Перед путниками расстилалась ледяная пустыня, подобная некоему замороженному миру, внешне совершенно пустынному. Громадная, плоская, за исключением нескольких разбросанных тут и там холмов и гребней, равнина тянулась до самого горизонта и покрытых льдом горных пиков. Ничто, казалось, не жило и не двигалось в этой жуткой местности, поверхность которой была полностью очищена от снега. Солнце побледнело, и его лучи стали холоднее. Казалось, светило пряталось за спины искателей приключений, зато ветер непрестанно дул с ледника. Однако, не считая одиночества и тоски, ничто не могло бы испугать Квангу и его спутников. Ни один из путников не был суеверным. Они считали, что старые легенды являлись пустыми мифами, навеянными страхом перед иллюзиями. Кванга сочувственно улыбался, вспоминая брата Ильяка, который стал слишком пугливым и впечатлительным к подобным преданиям после того, как нашел короля Халора. Это было единственной слабостью Ильяка, решительного и безрассудно храброго охотника, который не боялся ни человека, ни зверя. Что касается Халора и Оммум-Вога с армией, попавших в ледяную ловушку, то совершенно очевидно, что они просто позволили застигнуть себя врасплох снежной буре, а несколько уцелевших воинов, лишившись рассудка от трудностей, выпавших на их долю, рассказали неправдоподобную историю. Лед — хотя он и покорил половину континента — был не более чем обычным льдом и действовал всегда лишь в соответствии с законами природы. Ильяк говорил, что ледяной покров — огромный демон, жестокий и жадный, испытывавший ярость даже при мысли о том, чтобы отдать однажды захваченное. Но подобная вера являлась грубым и примитивным суеверием, которому не должны поддаваться просвещенные умы Плиоценового века.

Искатели сокровищ поднялись на передний вал ледника рано утром. Кванга заверил ювелиров, что до пещеры они доберутся, самое позднее, к полудню, даже если возникнут некоторые трудности и придется долго искать пещеру.

Равнина впереди оказалась удивительно гладкой. Им не попалось ни одной расселины, и мало что препятствовало их продвижению вперед. Ориентируясь в выборе направления по двум горам, по форме напоминавшим груди, они, после трех часов ходьбы, подошли к возвышенности, которая соответствовала холму из рассказа Ильяка.

Без особых усилий они нашли вход в глубокое помещение.

Казалось, что после посещения Ильяка это место мало изменилось или не изменилось вовсе.

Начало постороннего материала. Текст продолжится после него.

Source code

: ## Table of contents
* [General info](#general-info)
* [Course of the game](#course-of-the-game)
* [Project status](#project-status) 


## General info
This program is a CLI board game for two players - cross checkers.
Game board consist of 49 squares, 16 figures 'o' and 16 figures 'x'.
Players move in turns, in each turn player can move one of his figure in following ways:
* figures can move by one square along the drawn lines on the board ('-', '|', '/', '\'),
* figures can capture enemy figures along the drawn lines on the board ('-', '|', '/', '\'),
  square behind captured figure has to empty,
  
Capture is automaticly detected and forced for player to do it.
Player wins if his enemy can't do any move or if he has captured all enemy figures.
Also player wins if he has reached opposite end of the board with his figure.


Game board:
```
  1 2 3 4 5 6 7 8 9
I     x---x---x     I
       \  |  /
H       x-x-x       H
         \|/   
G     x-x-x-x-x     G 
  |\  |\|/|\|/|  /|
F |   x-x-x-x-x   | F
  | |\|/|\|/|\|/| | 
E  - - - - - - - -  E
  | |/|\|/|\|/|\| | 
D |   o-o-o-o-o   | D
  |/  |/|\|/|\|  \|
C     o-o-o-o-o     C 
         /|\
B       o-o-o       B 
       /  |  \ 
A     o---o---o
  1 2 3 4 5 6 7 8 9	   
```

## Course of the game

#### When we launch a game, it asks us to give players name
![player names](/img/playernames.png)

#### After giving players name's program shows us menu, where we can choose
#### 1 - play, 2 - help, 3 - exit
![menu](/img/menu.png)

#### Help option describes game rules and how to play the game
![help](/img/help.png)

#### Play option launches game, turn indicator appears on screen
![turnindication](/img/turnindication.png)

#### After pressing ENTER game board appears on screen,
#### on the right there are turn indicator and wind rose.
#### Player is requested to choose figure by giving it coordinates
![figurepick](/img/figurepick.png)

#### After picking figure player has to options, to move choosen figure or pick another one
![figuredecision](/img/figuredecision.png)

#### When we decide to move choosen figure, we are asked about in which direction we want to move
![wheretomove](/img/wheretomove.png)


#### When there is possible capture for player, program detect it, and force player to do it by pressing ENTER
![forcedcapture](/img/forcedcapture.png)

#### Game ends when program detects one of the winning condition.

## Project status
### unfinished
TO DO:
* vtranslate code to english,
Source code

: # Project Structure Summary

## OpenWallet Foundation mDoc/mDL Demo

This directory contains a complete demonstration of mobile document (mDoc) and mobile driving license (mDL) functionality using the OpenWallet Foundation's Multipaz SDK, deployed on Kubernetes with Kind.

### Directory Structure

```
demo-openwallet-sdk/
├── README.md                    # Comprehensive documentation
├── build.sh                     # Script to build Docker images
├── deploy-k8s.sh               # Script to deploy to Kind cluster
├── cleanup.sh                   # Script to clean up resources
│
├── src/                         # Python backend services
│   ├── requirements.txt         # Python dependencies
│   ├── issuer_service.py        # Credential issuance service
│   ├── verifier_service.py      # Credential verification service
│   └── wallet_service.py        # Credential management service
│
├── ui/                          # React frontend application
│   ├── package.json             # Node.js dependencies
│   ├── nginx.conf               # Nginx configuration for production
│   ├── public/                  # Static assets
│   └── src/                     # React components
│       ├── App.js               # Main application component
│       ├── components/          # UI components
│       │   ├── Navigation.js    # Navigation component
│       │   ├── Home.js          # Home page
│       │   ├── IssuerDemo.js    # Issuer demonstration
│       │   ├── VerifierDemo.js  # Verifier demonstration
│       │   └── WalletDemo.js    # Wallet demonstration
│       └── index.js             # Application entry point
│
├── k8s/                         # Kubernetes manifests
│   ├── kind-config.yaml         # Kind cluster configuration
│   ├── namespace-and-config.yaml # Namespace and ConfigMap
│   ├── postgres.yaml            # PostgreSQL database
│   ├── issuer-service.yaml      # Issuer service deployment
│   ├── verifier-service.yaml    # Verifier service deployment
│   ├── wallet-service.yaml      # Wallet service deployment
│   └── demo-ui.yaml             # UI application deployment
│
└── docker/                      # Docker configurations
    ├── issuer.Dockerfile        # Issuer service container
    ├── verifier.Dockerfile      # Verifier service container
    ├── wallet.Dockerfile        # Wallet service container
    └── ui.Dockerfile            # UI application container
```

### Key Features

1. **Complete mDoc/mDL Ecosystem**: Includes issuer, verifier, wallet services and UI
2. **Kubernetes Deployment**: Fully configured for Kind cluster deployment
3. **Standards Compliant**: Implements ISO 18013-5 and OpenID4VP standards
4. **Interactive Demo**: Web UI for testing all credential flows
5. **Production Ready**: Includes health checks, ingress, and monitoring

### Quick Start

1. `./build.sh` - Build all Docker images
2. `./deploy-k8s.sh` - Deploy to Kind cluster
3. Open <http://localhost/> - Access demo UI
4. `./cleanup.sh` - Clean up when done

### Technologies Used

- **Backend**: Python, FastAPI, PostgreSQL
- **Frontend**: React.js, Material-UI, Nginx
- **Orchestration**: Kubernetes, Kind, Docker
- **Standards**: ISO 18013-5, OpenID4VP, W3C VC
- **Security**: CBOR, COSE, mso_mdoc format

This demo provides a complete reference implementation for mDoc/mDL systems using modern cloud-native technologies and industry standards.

Интерьер пещеры с колоннами и свисающими сосульками почти полностью соответствовал описанию. Вход напоминал клыкастую пасть.

Внутри пол оказался очень сильно наклонен, и путешественникам пришлось скользить более сотни футов. Зал словно плыл в холодном серовато-зеленом полупрозрачном тумане, проникавшем сквозь куполообразную крышу. В нижнем, самом глубоком, конце ребристой стены Кванга и ювелиры увидели множество людей, вмороженных в лед. Искатели сокровищ без труда различили высокую фигуру короля Халора и Оммум-Вога в темных одеждах. За ними с трудом можно было разглядеть фигуры воинов, с навечно поднятыми копьями, отступавших плотными рядами назад, в бездонную глубину.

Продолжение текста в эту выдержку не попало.